Aim of the exercise: Using the records below, copy out exactly the line that contains "- SSLAuthenticator: SSL 인증에 사용된다." and every line that follows it, up to and including the last, and no others.
=== Working data ===
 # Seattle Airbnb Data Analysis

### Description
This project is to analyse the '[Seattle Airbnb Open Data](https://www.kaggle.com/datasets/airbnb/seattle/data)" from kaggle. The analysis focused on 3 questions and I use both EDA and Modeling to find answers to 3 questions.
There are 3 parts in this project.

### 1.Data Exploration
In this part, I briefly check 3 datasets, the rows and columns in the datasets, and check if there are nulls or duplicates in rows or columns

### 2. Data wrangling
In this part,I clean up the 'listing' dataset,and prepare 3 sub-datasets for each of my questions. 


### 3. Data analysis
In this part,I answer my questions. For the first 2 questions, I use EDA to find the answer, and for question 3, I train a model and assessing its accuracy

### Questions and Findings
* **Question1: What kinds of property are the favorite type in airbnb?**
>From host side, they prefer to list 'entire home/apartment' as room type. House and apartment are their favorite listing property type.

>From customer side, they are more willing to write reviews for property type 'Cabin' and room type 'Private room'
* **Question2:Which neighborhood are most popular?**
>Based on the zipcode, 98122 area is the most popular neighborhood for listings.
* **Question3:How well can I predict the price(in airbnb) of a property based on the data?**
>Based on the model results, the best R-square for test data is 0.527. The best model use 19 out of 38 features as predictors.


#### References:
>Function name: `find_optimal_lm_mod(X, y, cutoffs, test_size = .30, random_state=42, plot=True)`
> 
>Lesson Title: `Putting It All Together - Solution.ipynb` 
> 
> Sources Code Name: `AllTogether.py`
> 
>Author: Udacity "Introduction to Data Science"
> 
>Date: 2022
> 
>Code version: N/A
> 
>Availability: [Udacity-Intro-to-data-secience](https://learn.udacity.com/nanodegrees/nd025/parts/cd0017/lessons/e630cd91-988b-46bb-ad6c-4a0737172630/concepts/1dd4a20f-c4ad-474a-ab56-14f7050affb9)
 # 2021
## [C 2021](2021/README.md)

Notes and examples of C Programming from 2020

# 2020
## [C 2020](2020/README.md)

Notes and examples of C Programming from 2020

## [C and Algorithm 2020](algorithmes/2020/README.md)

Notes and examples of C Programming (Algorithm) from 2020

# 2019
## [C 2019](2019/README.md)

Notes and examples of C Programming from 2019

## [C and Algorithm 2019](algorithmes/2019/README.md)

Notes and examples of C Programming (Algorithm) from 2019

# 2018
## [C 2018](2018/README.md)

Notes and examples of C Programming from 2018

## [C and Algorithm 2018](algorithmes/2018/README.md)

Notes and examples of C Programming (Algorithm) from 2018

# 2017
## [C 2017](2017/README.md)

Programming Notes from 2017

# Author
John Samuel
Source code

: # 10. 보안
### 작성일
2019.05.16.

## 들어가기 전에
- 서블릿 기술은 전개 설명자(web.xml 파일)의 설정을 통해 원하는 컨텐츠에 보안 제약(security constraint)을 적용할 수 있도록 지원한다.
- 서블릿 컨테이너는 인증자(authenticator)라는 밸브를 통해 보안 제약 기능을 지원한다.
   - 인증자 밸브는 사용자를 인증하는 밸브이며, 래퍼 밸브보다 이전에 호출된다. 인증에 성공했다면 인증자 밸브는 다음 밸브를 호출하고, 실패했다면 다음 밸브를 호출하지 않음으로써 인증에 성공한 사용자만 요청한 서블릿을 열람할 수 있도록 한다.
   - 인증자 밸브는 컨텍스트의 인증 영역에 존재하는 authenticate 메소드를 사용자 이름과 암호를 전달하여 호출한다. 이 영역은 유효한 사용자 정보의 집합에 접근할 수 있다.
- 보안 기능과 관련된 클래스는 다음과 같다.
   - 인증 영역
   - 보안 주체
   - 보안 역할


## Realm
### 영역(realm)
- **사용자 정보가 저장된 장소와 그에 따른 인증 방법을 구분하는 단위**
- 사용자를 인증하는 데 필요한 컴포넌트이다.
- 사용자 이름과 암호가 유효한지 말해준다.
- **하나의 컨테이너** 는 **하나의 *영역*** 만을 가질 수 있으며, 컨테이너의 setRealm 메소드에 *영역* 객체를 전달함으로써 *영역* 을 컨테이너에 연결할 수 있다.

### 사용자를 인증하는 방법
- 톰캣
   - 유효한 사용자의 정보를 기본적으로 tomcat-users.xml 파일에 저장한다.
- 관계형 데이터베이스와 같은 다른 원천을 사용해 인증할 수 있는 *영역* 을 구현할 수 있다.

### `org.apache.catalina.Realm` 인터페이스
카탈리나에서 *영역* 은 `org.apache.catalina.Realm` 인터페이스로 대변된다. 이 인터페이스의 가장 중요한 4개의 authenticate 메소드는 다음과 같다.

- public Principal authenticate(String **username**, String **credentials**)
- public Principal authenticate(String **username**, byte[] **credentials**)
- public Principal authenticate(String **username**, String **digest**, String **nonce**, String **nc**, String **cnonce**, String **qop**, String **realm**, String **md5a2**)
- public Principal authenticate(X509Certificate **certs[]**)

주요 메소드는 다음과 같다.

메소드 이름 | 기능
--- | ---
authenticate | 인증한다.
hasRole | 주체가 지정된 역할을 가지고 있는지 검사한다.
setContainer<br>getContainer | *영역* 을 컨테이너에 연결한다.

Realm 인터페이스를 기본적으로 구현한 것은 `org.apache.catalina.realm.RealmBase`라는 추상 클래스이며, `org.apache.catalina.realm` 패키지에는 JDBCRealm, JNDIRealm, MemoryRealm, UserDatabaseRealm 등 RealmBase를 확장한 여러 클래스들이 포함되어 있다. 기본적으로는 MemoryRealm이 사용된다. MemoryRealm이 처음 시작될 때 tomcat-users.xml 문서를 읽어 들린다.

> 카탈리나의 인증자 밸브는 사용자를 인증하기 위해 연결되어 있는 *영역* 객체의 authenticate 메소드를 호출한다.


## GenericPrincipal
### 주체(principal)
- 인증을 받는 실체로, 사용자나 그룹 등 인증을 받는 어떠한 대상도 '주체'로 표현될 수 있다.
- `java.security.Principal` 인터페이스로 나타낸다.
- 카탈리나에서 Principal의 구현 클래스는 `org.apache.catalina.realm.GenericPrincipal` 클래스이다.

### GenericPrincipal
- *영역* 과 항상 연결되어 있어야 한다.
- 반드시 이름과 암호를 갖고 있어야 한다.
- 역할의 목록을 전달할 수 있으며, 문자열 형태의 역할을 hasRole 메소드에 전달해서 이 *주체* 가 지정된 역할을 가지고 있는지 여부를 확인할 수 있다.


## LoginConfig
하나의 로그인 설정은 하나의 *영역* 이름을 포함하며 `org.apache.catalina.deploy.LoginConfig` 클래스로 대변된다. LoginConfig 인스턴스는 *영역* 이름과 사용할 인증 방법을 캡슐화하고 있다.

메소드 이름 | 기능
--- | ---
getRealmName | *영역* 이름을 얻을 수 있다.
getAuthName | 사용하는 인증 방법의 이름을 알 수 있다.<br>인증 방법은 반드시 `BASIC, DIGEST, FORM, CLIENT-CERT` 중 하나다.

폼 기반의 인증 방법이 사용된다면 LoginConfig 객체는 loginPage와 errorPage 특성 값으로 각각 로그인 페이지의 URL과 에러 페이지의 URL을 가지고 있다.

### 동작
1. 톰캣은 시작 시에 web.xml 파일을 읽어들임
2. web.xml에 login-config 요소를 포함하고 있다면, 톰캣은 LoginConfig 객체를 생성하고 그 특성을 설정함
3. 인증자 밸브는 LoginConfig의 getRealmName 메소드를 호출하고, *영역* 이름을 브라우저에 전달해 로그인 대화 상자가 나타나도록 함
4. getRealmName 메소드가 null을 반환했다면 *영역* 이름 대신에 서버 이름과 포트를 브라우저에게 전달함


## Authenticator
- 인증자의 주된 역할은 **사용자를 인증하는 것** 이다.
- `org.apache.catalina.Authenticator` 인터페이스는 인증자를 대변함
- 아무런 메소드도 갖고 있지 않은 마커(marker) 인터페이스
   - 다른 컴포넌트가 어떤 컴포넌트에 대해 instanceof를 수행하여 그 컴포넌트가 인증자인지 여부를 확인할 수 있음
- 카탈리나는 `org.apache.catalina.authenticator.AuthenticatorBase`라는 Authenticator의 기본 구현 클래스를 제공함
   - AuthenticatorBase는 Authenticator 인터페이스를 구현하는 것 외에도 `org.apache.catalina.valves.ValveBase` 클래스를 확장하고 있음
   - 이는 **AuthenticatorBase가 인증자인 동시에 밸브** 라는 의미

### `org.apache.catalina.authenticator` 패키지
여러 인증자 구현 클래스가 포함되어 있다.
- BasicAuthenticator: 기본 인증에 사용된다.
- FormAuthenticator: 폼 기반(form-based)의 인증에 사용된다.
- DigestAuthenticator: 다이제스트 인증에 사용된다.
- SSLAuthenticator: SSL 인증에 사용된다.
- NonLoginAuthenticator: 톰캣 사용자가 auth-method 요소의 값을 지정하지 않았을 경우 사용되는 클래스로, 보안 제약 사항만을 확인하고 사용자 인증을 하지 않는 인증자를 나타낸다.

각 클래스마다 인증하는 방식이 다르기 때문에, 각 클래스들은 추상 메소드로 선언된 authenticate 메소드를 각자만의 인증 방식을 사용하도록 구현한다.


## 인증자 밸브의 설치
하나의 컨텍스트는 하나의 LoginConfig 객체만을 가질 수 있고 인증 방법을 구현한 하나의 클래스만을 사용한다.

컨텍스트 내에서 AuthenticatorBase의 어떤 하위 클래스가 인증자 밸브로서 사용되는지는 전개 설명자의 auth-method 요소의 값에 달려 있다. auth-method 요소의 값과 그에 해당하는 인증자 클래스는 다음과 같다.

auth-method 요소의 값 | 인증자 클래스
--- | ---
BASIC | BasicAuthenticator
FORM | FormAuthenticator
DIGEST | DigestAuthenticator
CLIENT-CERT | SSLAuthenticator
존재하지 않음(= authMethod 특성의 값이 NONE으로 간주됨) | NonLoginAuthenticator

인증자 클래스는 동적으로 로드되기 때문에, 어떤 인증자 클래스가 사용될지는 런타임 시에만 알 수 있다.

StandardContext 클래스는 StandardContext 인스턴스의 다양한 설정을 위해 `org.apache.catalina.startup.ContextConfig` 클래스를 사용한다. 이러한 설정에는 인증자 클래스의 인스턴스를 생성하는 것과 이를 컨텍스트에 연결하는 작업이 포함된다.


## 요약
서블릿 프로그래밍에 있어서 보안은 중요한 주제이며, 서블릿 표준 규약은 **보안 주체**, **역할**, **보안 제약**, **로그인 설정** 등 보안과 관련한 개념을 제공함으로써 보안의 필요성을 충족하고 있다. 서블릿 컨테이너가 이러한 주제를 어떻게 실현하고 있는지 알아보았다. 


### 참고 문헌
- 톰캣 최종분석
===
Problem solution:
- SSLAuthenticator: SSL 인증에 사용된다.
- NonLoginAuthenticator: 톰캣 사용자가 auth-method 요소의 값을 지정하지 않았을 경우 사용되는 클래스로, 보안 제약 사항만을 확인하고 사용자 인증을 하지 않는 인증자를 나타낸다.

각 클래스마다 인증하는 방식이 다르기 때문에, 각 클래스들은 추상 메소드로 선언된 authenticate 메소드를 각자만의 인증 방식을 사용하도록 구현한다.


## 인증자 밸브의 설치
하나의 컨텍스트는 하나의 LoginConfig 객체만을 가질 수 있고 인증 방법을 구현한 하나의 클래스만을 사용한다.

컨텍스트 내에서 AuthenticatorBase의 어떤 하위 클래스가 인증자 밸브로서 사용되는지는 전개 설명자의 auth-method 요소의 값에 달려 있다. auth-method 요소의 값과 그에 해당하는 인증자 클래스는 다음과 같다.

auth-method 요소의 값 | 인증자 클래스
--- | ---
BASIC | BasicAuthenticator
FORM | FormAuthenticator
DIGEST | DigestAuthenticator
CLIENT-CERT | SSLAuthenticator
존재하지 않음(= authMethod 특성의 값이 NONE으로 간주됨) | NonLoginAuthenticator

인증자 클래스는 동적으로 로드되기 때문에, 어떤 인증자 클래스가 사용될지는 런타임 시에만 알 수 있다.

StandardContext 클래스는 StandardContext 인스턴스의 다양한 설정을 위해 `org.apache.catalina.startup.ContextConfig` 클래스를 사용한다. 이러한 설정에는 인증자 클래스의 인스턴스를 생성하는 것과 이를 컨텍스트에 연결하는 작업이 포함된다.


## 요약
서블릿 프로그래밍에 있어서 보안은 중요한 주제이며, 서블릿 표준 규약은 **보안 주체**, **역할**, **보안 제약**, **로그인 설정** 등 보안과 관련한 개념을 제공함으로써 보안의 필요성을 충족하고 있다. 서블릿 컨테이너가 이러한 주제를 어떻게 실현하고 있는지 알아보았다. 


### 참고 문헌
- 톰캣 최종분석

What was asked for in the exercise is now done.